Stored data entries:
'''

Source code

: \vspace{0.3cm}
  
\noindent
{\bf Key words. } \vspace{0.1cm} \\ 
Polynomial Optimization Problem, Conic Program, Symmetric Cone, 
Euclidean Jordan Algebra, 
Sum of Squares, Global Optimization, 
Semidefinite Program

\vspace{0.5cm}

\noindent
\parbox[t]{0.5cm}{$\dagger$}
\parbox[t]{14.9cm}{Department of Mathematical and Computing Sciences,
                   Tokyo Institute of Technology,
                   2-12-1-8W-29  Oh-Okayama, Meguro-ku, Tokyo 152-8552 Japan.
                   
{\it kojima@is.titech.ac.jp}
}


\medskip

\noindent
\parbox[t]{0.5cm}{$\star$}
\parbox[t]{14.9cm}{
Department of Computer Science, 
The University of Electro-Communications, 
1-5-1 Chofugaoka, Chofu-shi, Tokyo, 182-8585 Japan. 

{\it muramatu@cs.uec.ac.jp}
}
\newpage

'''
'''

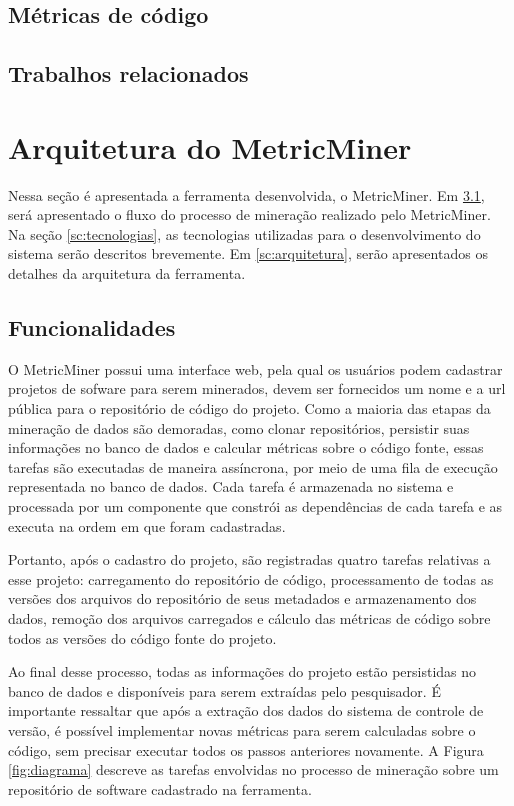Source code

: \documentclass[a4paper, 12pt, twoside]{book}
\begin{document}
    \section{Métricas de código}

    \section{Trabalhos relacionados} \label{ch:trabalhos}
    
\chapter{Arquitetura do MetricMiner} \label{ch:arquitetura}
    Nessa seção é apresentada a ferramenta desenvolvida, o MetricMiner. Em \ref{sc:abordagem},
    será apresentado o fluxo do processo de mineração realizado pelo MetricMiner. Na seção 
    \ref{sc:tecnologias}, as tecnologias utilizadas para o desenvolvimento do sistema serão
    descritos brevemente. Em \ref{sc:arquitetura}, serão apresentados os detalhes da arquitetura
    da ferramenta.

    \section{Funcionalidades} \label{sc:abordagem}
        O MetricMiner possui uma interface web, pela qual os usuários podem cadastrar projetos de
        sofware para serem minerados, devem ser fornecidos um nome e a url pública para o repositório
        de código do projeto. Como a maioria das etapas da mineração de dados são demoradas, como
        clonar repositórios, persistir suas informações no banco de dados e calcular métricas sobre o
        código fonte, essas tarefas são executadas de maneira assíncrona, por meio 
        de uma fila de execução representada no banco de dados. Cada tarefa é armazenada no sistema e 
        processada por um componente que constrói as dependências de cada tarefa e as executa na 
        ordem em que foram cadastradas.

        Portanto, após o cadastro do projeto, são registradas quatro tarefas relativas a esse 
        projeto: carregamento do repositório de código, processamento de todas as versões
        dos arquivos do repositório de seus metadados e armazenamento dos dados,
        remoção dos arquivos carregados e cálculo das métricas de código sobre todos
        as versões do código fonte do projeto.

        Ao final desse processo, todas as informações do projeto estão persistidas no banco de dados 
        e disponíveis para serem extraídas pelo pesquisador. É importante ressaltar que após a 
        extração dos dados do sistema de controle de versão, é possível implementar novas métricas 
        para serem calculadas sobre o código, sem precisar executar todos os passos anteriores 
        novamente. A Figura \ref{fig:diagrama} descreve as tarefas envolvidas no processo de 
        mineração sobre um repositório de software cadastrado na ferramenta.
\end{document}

'''
'''

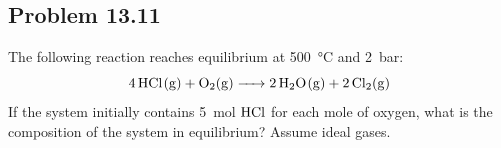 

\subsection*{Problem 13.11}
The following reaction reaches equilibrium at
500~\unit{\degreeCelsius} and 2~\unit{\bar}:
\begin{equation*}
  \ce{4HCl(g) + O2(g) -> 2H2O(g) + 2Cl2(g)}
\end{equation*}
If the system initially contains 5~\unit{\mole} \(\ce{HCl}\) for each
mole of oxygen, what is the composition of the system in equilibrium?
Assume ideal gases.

'''

**Exercise prompt**
Could you restate word for word the lines above, from the one that contains "Nessa seção é" through the one that contains "O MetricMiner possui", and no others?

**Solution to the problem**
    Nessa seção é apresentada a ferramenta desenvolvida, o MetricMiner. Em \ref{sc:abordagem},
    será apresentado o fluxo do processo de mineração realizado pelo MetricMiner. Na seção 
    \ref{sc:tecnologias}, as tecnologias utilizadas para o desenvolvimento do sistema serão
    descritos brevemente. Em \ref{sc:arquitetura}, serão apresentados os detalhes da arquitetura
    da ferramenta.

    \section{Funcionalidades} \label{sc:abordagem}
        O MetricMiner possui uma interface web, pela qual os usuários podem cadastrar projetos de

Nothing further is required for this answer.